## Your goal
Wherever the word "räumlichen" turns up in a line of the entries, copy that line.

## Data for this task
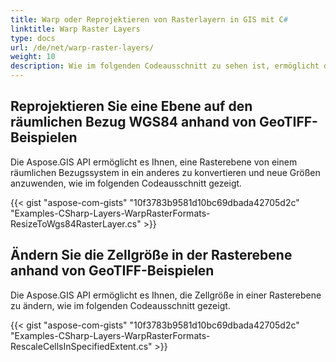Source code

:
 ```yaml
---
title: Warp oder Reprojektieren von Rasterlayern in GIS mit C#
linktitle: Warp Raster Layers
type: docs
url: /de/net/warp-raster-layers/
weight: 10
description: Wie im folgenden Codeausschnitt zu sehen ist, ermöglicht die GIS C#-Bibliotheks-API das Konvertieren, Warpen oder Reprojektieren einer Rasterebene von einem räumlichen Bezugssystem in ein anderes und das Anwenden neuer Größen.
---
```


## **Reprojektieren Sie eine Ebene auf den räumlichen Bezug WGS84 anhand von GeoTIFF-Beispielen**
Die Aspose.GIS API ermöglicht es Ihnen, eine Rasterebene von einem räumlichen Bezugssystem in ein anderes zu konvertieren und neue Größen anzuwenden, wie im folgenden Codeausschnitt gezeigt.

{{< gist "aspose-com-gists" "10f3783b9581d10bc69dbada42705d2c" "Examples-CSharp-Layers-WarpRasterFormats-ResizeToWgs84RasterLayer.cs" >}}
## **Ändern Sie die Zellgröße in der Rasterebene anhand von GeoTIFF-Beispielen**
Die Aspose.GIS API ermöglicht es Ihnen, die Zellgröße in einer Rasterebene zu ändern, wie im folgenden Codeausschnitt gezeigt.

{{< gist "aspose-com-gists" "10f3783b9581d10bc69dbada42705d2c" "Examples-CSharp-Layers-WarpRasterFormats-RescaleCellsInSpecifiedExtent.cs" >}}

==

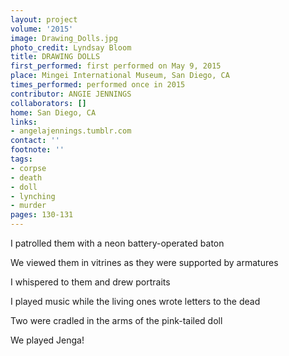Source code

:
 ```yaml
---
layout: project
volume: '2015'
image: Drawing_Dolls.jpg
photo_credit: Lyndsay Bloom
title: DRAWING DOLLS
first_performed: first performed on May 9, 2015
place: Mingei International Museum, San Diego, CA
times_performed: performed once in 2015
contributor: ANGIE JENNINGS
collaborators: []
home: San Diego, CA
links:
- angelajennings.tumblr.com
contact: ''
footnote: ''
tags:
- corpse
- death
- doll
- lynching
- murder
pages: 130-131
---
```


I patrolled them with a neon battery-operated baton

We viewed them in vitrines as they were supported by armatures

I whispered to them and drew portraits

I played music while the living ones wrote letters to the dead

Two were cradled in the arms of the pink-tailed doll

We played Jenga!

## Task result
description: Wie im folgenden Codeausschnitt zu sehen ist, ermöglicht die GIS C#-Bibliotheks-API das Konvertieren, Warpen oder Reprojektieren einer Rasterebene von einem räumlichen Bezugssystem in ein anderes und das Anwenden neuer Größen.
## **Reprojektieren Sie eine Ebene auf den räumlichen Bezug WGS84 anhand von GeoTIFF-Beispielen**
Die Aspose.GIS API ermöglicht es Ihnen, eine Rasterebene von einem räumlichen Bezugssystem in ein anderes zu konvertieren und neue Größen anzuwenden, wie im folgenden Codeausschnitt gezeigt.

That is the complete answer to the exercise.